Input records:
--------------------

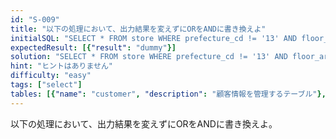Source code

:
 ```yaml
---
id: "S-009"
title: "以下の処理において、出力結果を変えずにORをANDに書き換えよ"
initialSQL: "SELECT * FROM store WHERE prefecture_cd != '13' AND floor_area <= 900;"
expectedResult: [{"result": "dummy"}]
solution: "SELECT * FROM store WHERE prefecture_cd != '13' AND floor_area <= 900;"
hint: "ヒントはありません"
difficulty: "easy"
tags: ["select"]
tables: [{"name": "customer", "description": "顧客情報を管理するテーブル"}, {"name": "receipt", "description": "レシート明細データを管理するテーブル"}, {"name": "store", "description": "店舗情報を管理するテーブル"}, {"name": "product", "description": "商品情報を管理するテーブル"}, {"name": "category", "description": "カテゴリ情報を管理するテーブル"}]
---
```


以下の処理において、出力結果を変えずにORをANDに書き換えよ。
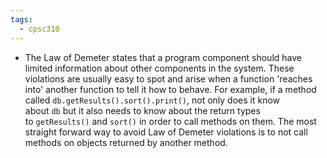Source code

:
 ```yaml
---
tags:
  - cpsc310
---
```


- The Law of Demeter states that a program component should have limited information about other components in the system. These violations are usually easy to spot and arise when a function 'reaches into' another function to tell it how to behave. For example, if a method called `db.getResults().sort().print()`, not only does it know about `db` but it also needs to know about the return types to `getResults()` and `sort()` in order to call methods on them. The most straight forward way to avoid Law of Demeter violations is to not call methods on objects returned by another method.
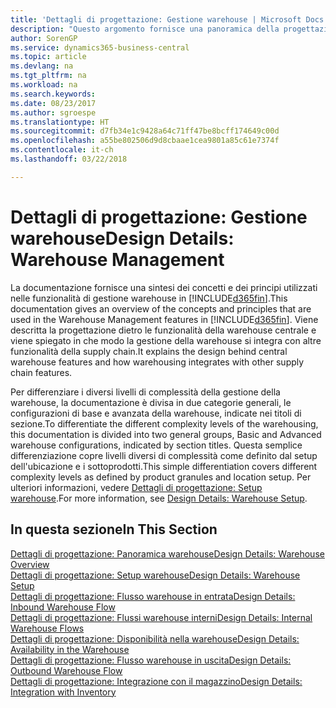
 ```yaml
---
title: 'Dettagli di progettazione: Gestione warehouse | Microsoft Docs'
description: "Questo argomento fornisce una panoramica della progettazione, dei concetti e dei principi alla base delle funzionalità di gestione warehouse in Business Central."
author: SorenGP
ms.service: dynamics365-business-central
ms.topic: article
ms.devlang: na
ms.tgt_pltfrm: na
ms.workload: na
ms.search.keywords: 
ms.date: 08/23/2017
ms.author: sgroespe
ms.translationtype: HT
ms.sourcegitcommit: d7fb34e1c9428a64c71ff47be8bcff174649c00d
ms.openlocfilehash: a55be802506d9d8cbaae1cea9801a85c61e7374f
ms.contentlocale: it-ch
ms.lasthandoff: 03/22/2018

---
```

# <a name="design-details-warehouse-management"></a><span data-ttu-id="3c894-103">Dettagli di progettazione: Gestione warehouse</span><span class="sxs-lookup"><span data-stu-id="3c894-103">Design Details: Warehouse Management</span></span>
<span data-ttu-id="3c894-104">La documentazione fornisce una sintesi dei concetti e dei principi utilizzati nelle funzionalità di gestione warehouse in [!INCLUDE[d365fin](includes/d365fin_md.md)].</span><span class="sxs-lookup"><span data-stu-id="3c894-104">This documentation gives an overview of the concepts and principles that are used in the Warehouse Management features in [!INCLUDE[d365fin](includes/d365fin_md.md)].</span></span> <span data-ttu-id="3c894-105">Viene descritta la progettazione dietro le funzionalità della warehouse centrale e viene spiegato in che modo la gestione della warehouse si integra con altre funzionalità della supply chain.</span><span class="sxs-lookup"><span data-stu-id="3c894-105">It explains the design behind central warehouse features and how warehousing integrates with other supply chain features.</span></span>  

<span data-ttu-id="3c894-106">Per differenziare i diversi livelli di complessità della gestione della warehouse, la documentazione è divisa in due categorie generali, le configurazioni di base e avanzata della warehouse, indicate nei titoli di sezione.</span><span class="sxs-lookup"><span data-stu-id="3c894-106">To differentiate the different complexity levels of the warehousing, this documentation is divided into two general groups, Basic and Advanced warehouse configurations, indicated by section titles.</span></span> <span data-ttu-id="3c894-107">Questa semplice differenziazione copre livelli diversi di complessità come definito dal setup dell'ubicazione e i sottoprodotti.</span><span class="sxs-lookup"><span data-stu-id="3c894-107">This simple differentiation covers different complexity levels as defined by product granules and location setup.</span></span> <span data-ttu-id="3c894-108">Per ulteriori informazioni, vedere [Dettagli di progettazione: Setup warehouse](design-details-warehouse-setup.md).</span><span class="sxs-lookup"><span data-stu-id="3c894-108">For more information, see [Design Details: Warehouse Setup](design-details-warehouse-setup.md).</span></span>  

## <a name="in-this-section"></a><span data-ttu-id="3c894-109">In questa sezione</span><span class="sxs-lookup"><span data-stu-id="3c894-109">In This Section</span></span>  
[<span data-ttu-id="3c894-110">Dettagli di progettazione: Panoramica warehouse</span><span class="sxs-lookup"><span data-stu-id="3c894-110">Design Details: Warehouse Overview</span></span>](design-details-warehouse-overview.md)  
[<span data-ttu-id="3c894-111">Dettagli di progettazione: Setup warehouse</span><span class="sxs-lookup"><span data-stu-id="3c894-111">Design Details: Warehouse Setup</span></span>](design-details-warehouse-setup.md)  
[<span data-ttu-id="3c894-112">Dettagli di progettazione: Flusso warehouse in entrata</span><span class="sxs-lookup"><span data-stu-id="3c894-112">Design Details: Inbound Warehouse Flow</span></span>](design-details-inbound-warehouse-flow.md)  
[<span data-ttu-id="3c894-113">Dettagli di progettazione: Flussi warehouse interni</span><span class="sxs-lookup"><span data-stu-id="3c894-113">Design Details: Internal Warehouse Flows</span></span>](design-details-internal-warehouse-flows.md)  
[<span data-ttu-id="3c894-114">Dettagli di progettazione: Disponibilità nella warehouse</span><span class="sxs-lookup"><span data-stu-id="3c894-114">Design Details: Availability in the Warehouse</span></span>](design-details-availability-in-the-warehouse.md)  
[<span data-ttu-id="3c894-115">Dettagli di progettazione: Flusso warehouse in uscita</span><span class="sxs-lookup"><span data-stu-id="3c894-115">Design Details: Outbound Warehouse Flow</span></span>](design-details-outbound-warehouse-flow.md)  
[<span data-ttu-id="3c894-116">Dettagli di progettazione: Integrazione con il magazzino</span><span class="sxs-lookup"><span data-stu-id="3c894-116">Design Details: Integration with Inventory</span></span>](design-details-integration-with-inventory.md)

--------------------

What the task requires: Without including any pictures, return every line of the records exactly.

Solved exercise:
Source code

:
 ```yaml
---
id: "S-009"
title: "以下の処理において、出力結果を変えずにORをANDに書き換えよ"
initialSQL: "SELECT * FROM store WHERE prefecture_cd != '13' AND floor_area <= 900;"
expectedResult: [{"result": "dummy"}]
solution: "SELECT * FROM store WHERE prefecture_cd != '13' AND floor_area <= 900;"
hint: "ヒントはありません"
difficulty: "easy"
tags: ["select"]
tables: [{"name": "customer", "description": "顧客情報を管理するテーブル"}, {"name": "receipt", "description": "レシート明細データを管理するテーブル"}, {"name": "store", "description": "店舗情報を管理するテーブル"}, {"name": "product", "description": "商品情報を管理するテーブル"}, {"name": "category", "description": "カテゴリ情報を管理するテーブル"}]
---
```


以下の処理において、出力結果を変えずにORをANDに書き換えよ。
Source code

:
 ```yaml
---
tags:
  - cpsc310
---
```


- The Law of Demeter states that a program component should have limited information about other components in the system. These violations are usually easy to spot and arise when a function 'reaches into' another function to tell it how to behave. For example, if a method called `db.getResults().sort().print()`, not only does it know about `db` but it also needs to know about the return types to `getResults()` and `sort()` in order to call methods on them. The most straight forward way to avoid Law of Demeter violations is to not call methods on objects returned by another method.
 ```yaml
---
title: 'Dettagli di progettazione: Gestione warehouse | Microsoft Docs'
description: "Questo argomento fornisce una panoramica della progettazione, dei concetti e dei principi alla base delle funzionalità di gestione warehouse in Business Central."
author: SorenGP
ms.service: dynamics365-business-central
ms.topic: article
ms.devlang: na
ms.tgt_pltfrm: na
ms.workload: na
ms.search.keywords: 
ms.date: 08/23/2017
ms.author: sgroespe
ms.translationtype: HT
ms.sourcegitcommit: d7fb34e1c9428a64c71ff47be8bcff174649c00d
ms.openlocfilehash: a55be802506d9d8cbaae1cea9801a85c61e7374f
ms.contentlocale: it-ch
ms.lasthandoff: 03/22/2018

---
```

# <a name="design-details-warehouse-management"></a><span data-ttu-id="3c894-103">Dettagli di progettazione: Gestione warehouse</span><span class="sxs-lookup"><span data-stu-id="3c894-103">Design Details: Warehouse Management</span></span>
<span data-ttu-id="3c894-104">La documentazione fornisce una sintesi dei concetti e dei principi utilizzati nelle funzionalità di gestione warehouse in [!INCLUDE[d365fin](includes/d365fin_md.md)].</span><span class="sxs-lookup"><span data-stu-id="3c894-104">This documentation gives an overview of the concepts and principles that are used in the Warehouse Management features in [!INCLUDE[d365fin](includes/d365fin_md.md)].</span></span> <span data-ttu-id="3c894-105">Viene descritta la progettazione dietro le funzionalità della warehouse centrale e viene spiegato in che modo la gestione della warehouse si integra con altre funzionalità della supply chain.</span><span class="sxs-lookup"><span data-stu-id="3c894-105">It explains the design behind central warehouse features and how warehousing integrates with other supply chain features.</span></span>  

<span data-ttu-id="3c894-106">Per differenziare i diversi livelli di complessità della gestione della warehouse, la documentazione è divisa in due categorie generali, le configurazioni di base e avanzata della warehouse, indicate nei titoli di sezione.</span><span class="sxs-lookup"><span data-stu-id="3c894-106">To differentiate the different complexity levels of the warehousing, this documentation is divided into two general groups, Basic and Advanced warehouse configurations, indicated by section titles.</span></span> <span data-ttu-id="3c894-107">Questa semplice differenziazione copre livelli diversi di complessità come definito dal setup dell'ubicazione e i sottoprodotti.</span><span class="sxs-lookup"><span data-stu-id="3c894-107">This simple differentiation covers different complexity levels as defined by product granules and location setup.</span></span> <span data-ttu-id="3c894-108">Per ulteriori informazioni, vedere [Dettagli di progettazione: Setup warehouse](design-details-warehouse-setup.md).</span><span class="sxs-lookup"><span data-stu-id="3c894-108">For more information, see [Design Details: Warehouse Setup](design-details-warehouse-setup.md).</span></span>  

## <a name="in-this-section"></a><span data-ttu-id="3c894-109">In questa sezione</span><span class="sxs-lookup"><span data-stu-id="3c894-109">In This Section</span></span>  
[<span data-ttu-id="3c894-110">Dettagli di progettazione: Panoramica warehouse</span><span class="sxs-lookup"><span data-stu-id="3c894-110">Design Details: Warehouse Overview</span></span>](design-details-warehouse-overview.md)  
[<span data-ttu-id="3c894-111">Dettagli di progettazione: Setup warehouse</span><span class="sxs-lookup"><span data-stu-id="3c894-111">Design Details: Warehouse Setup</span></span>](design-details-warehouse-setup.md)  
[<span data-ttu-id="3c894-112">Dettagli di progettazione: Flusso warehouse in entrata</span><span class="sxs-lookup"><span data-stu-id="3c894-112">Design Details: Inbound Warehouse Flow</span></span>](design-details-inbound-warehouse-flow.md)  
[<span data-ttu-id="3c894-113">Dettagli di progettazione: Flussi warehouse interni</span><span class="sxs-lookup"><span data-stu-id="3c894-113">Design Details: Internal Warehouse Flows</span></span>](design-details-internal-warehouse-flows.md)  
[<span data-ttu-id="3c894-114">Dettagli di progettazione: Disponibilità nella warehouse</span><span class="sxs-lookup"><span data-stu-id="3c894-114">Design Details: Availability in the Warehouse</span></span>](design-details-availability-in-the-warehouse.md)  
[<span data-ttu-id="3c894-115">Dettagli di progettazione: Flusso warehouse in uscita</span><span class="sxs-lookup"><span data-stu-id="3c894-115">Design Details: Outbound Warehouse Flow</span></span>](design-details-outbound-warehouse-flow.md)  
[<span data-ttu-id="3c894-116">Dettagli di progettazione: Integrazione con il magazzino</span><span class="sxs-lookup"><span data-stu-id="3c894-116">Design Details: Integration with Inventory</span></span>](design-details-integration-with-inventory.md)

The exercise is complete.